To have adequate protection against DDoS, you need a solution that can protect against all types of attacks and guard your stateful devices. 


The availability of business-critical services is essential — and not just to avoid loss of revenue. Availability of services also strengthens the company’s reputation in a market and contributes to sustainable business success. Cyber resilience refers to an entity’s ability to continuously deliver an intended outcome, despite adverse cyber events. Adverse cyber events are those that negatively impact the availability of networked IT systems plus associated information and services. 

Protecting Your Stateful Devices


Historically, VPNs weren’t in constant use, but they’ve become the backbone of business during the COVID-19 pandemic. This means companies are far exceeding standard capacities and straining access to critical applications and resources. Now more than ever, a relatively minor DDoS attack could bring down a VPN gateway, causing the business to shut down for remote, home-based users. As pandemic lockdowns get lifted and society comes back to normal, many organizations will still offer at least a hyrbid, work-from-home environment thus maintaining the importance of protecting the VPN gateway.  

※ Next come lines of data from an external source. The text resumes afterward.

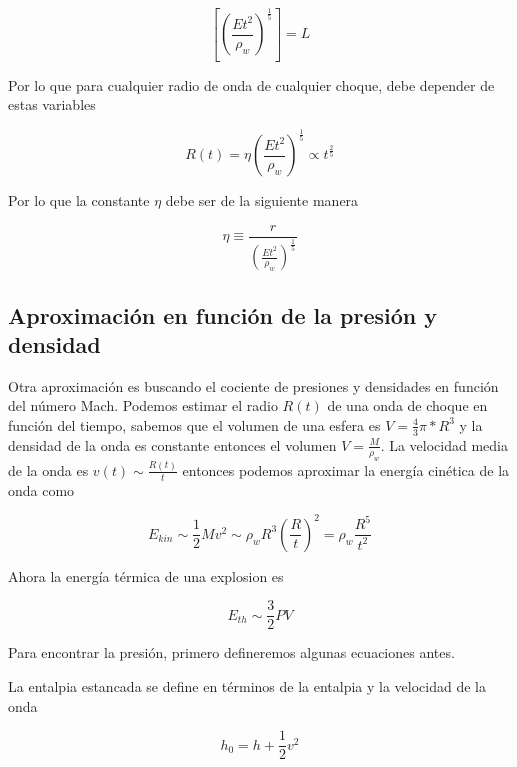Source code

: \documentclass[12pt,a4paper]{book}
\begin{document}
\begin{equation}
  \left[ \left( \frac{Et^2}{ \rho_w } \right)^{\frac{1}{5}}\right] = L
\end{equation}

Por lo que para cualquier radio de onda de cualquier choque, debe depender de estas variables

\begin{equation}
  R(t) = \eta  \left( \frac{Et^2}{ \rho_w } \right)^{\frac{1}{5}} \varpropto t^{\frac{2}{5}}
\end{equation}

Por lo que la constante $\eta$ debe ser de la siguiente manera

\begin{equation}
  \eta \equiv \frac{r}{\left( \frac{Et^2}{\rho_w} \right)^{\frac{1}{5}}}
\end{equation}



\subsection{Aproximación en función de la presión y densidad}

Otra aproximación es buscando el cociente de presiones y densidades en función del número Mach.
Podemos estimar el radio $R(t)$ de una onda de choque en función del tiempo, sabemos que el volumen de una esfera es $V = \frac{4}{3} \pi * R^3$ y
la densidad de la onda es constante entonces el volumen $V = \frac{M}{\rho_w}$. La velocidad media de la onda es $v(t) \sim \frac{R(t)}{t} $
entonces podemos aproximar la energía cinética de la onda como 

\begin{equation}
	E_{kin} \sim \frac{1}{2} M v^2 \sim \rho_w R^3 \left( \frac{R}{t} \right) ^2 = \rho_w \frac{R^5}{t^2}
\end{equation}

Ahora la energía térmica de una explosion es 

\begin{equation} \label{eq_energia_termica}
	E_{th} \sim \frac{3}{2}PV
\end{equation}

Para encontrar la presión, primero defineremos algunas ecuaciones antes.

La entalpia estancada se define en términos de la entalpia y la velocidad de la onda 

\begin{equation}
	h_0 = h + \frac{1}{2} v^2
\end{equation}
\end{document}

Firewalls act as policy enforcers to prevent unauthorized access to data. While such security products effectively address “network integrity and confidentiality,” they fail to address a fundamental concern regarding DDoS attacks—”network availability.” A Next- Generation Firewall (NGFW) is a cybersecurity solution to protect network fronts with capabilities that extend beyond traditional firewalls. While traditional firewalls detect suspicious traffic and block network access based on a predefined blacklist, NGFWs include additional features such as intrusion prevention and deep-packet inspection. That said, even NGFWs do not provide adequate protection at this point, and they are often themselves the target. 


Arbor Edge Defense® (AED) is an on-premise, always-on, stateless, DDoS-specific, mitigation solution. AED can identify and mitigate attacks up to 40 Gbps, and because of its stateless design, it is not susceptible to state-exhaustion attacks that target stateful devices such as VPN gateways, firewalls or load balancers. AED is designed to sit on the edge of the network between the Internet and your network’s stateful devices and protect them from the very attacks designed to take them down. In the event of a large volumetric attack that’s designed to saturate the Internet circuit, AED’s cloud signaling feature will automatically route traffic to a cloud-based, DDoS-protection like NETSCOUT Arbor Cloud or one from your ISP. 

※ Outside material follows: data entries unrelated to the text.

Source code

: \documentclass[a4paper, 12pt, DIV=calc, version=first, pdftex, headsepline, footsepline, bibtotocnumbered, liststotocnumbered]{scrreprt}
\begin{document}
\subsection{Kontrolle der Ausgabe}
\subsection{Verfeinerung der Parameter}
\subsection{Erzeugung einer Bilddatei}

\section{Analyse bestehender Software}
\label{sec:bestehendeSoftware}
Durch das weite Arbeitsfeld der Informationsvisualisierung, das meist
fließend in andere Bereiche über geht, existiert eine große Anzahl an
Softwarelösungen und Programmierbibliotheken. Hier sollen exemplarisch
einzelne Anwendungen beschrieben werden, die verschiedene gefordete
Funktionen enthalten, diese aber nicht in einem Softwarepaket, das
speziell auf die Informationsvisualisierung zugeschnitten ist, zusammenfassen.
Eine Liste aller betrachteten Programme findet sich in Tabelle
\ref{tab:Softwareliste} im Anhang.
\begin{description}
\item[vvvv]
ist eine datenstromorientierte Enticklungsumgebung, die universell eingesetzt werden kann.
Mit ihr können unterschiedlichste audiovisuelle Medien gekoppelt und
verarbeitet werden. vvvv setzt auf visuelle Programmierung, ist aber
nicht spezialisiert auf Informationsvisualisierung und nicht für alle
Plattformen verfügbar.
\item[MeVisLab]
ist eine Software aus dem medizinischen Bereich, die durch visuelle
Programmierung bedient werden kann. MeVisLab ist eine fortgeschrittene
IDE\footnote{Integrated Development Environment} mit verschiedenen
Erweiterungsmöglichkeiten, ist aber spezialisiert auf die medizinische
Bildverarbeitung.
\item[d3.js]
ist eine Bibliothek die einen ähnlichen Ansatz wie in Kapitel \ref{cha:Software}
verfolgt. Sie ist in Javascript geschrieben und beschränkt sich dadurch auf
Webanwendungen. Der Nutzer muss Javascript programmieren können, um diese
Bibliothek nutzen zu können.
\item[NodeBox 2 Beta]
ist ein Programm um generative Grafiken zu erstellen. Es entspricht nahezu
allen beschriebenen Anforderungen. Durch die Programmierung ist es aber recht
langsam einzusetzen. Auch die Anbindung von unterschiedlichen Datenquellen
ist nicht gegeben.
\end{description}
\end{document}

In general, AED can eliminate the DDoS threat and the danger to your stateful devices all while assisting your organization in continued efforts to maintain availability to business-critical applications and services. 

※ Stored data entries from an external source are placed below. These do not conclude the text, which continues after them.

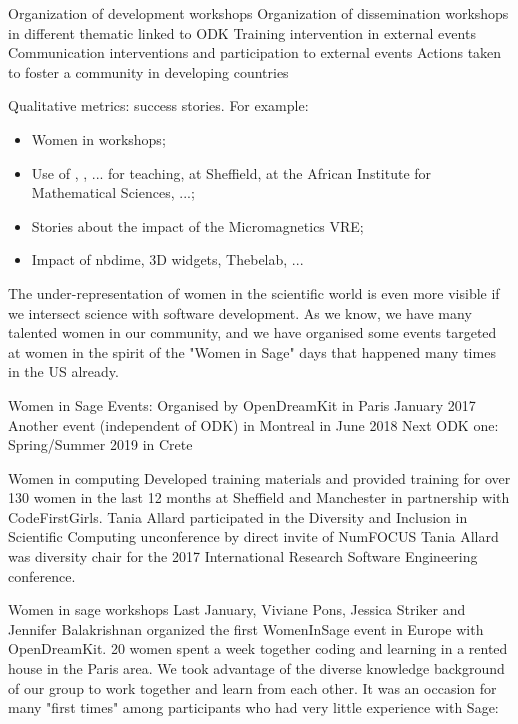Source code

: \begin{Aim 1}
\begin{Aim 2}
\begin{itemize}
    Organization of development workshops
    Organization of dissemination workshops in different thematic linked to ODK
    Training intervention in external events
    Communication interventions and participation to external events
    Actions taken to foster a community in developing countries


Qualitative metrics: success stories. For example:
\begin{itemize}
\item Women in \Sage workshops;
\item Use of \Jupyter, \cocalc, ... for teaching, at Sheffield, at the
  African Institute for Mathematical Sciences, ...;
\item Stories about the impact of the Micromagnetics VRE;
\item Impact of nbdime, 3D widgets, Thebelab, ...
\end{itemize}

   
 The under-representation of women in the scientific world is even more visible if we intersect science with software
  development. As we know, we have many talented women in our community, and we have organised some events targeted at women in the
  spirit of the "Women in Sage" days that happened many times in the US already. %

Women in Sage Events:
    Organised by OpenDreamKit in Paris January 2017
    Another event (independent of ODK) in Montreal in June 2018
    Next ODK one: Spring/Summer 2019 in Crete

Women in computing
    Developed training materials and provided training for over 130 women in the last 12 months at Sheffield and Manchester in partnership 
    with CodeFirstGirls.
    Tania Allard participated in the Diversity and Inclusion in Scientific Computing unconference by direct invite of NumFOCUS
    Tania Allard was diversity chair for the 2017 International Research Software Engineering conference.

Women in sage workshops
    Last January, Viviane Pons, Jessica Striker and Jennifer Balakrishnan organized the first WomenInSage event in Europe with OpenDreamKit.      
    20 women spent a week together coding and learning in a rented house in the Paris area.
    We took advantage of the diverse knowledge background of our group to work together and learn from each other. It was an occasion for 
    many "first times" among participants who had very little experience with Sage:


\end{itemize}
\end{Aim 2}
\end{Aim 1}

DDoS attacks are obviously increasing in frequency and complexity when measured by the amount and variety of vectors involved in each attack. And now that more employees are working from home due to the pandemic, attackers are taking advantage of the increased threat surface provided by VPN devices and firewalls. In fact, even though these devices are an integral part of the security stack and the network protection strategy, outages have increased around targeting of these stateful devices. If it has not already, this increase in attacks will degrade the availability of your services for your end users or customers, which will affect your bottom line. The best practice for DDoS protection is a hybrid approach, which includes a cloud-based and on-premise, in-line, stateless, DDoS-protection solution like AED to protect your stateful devices from further attacks.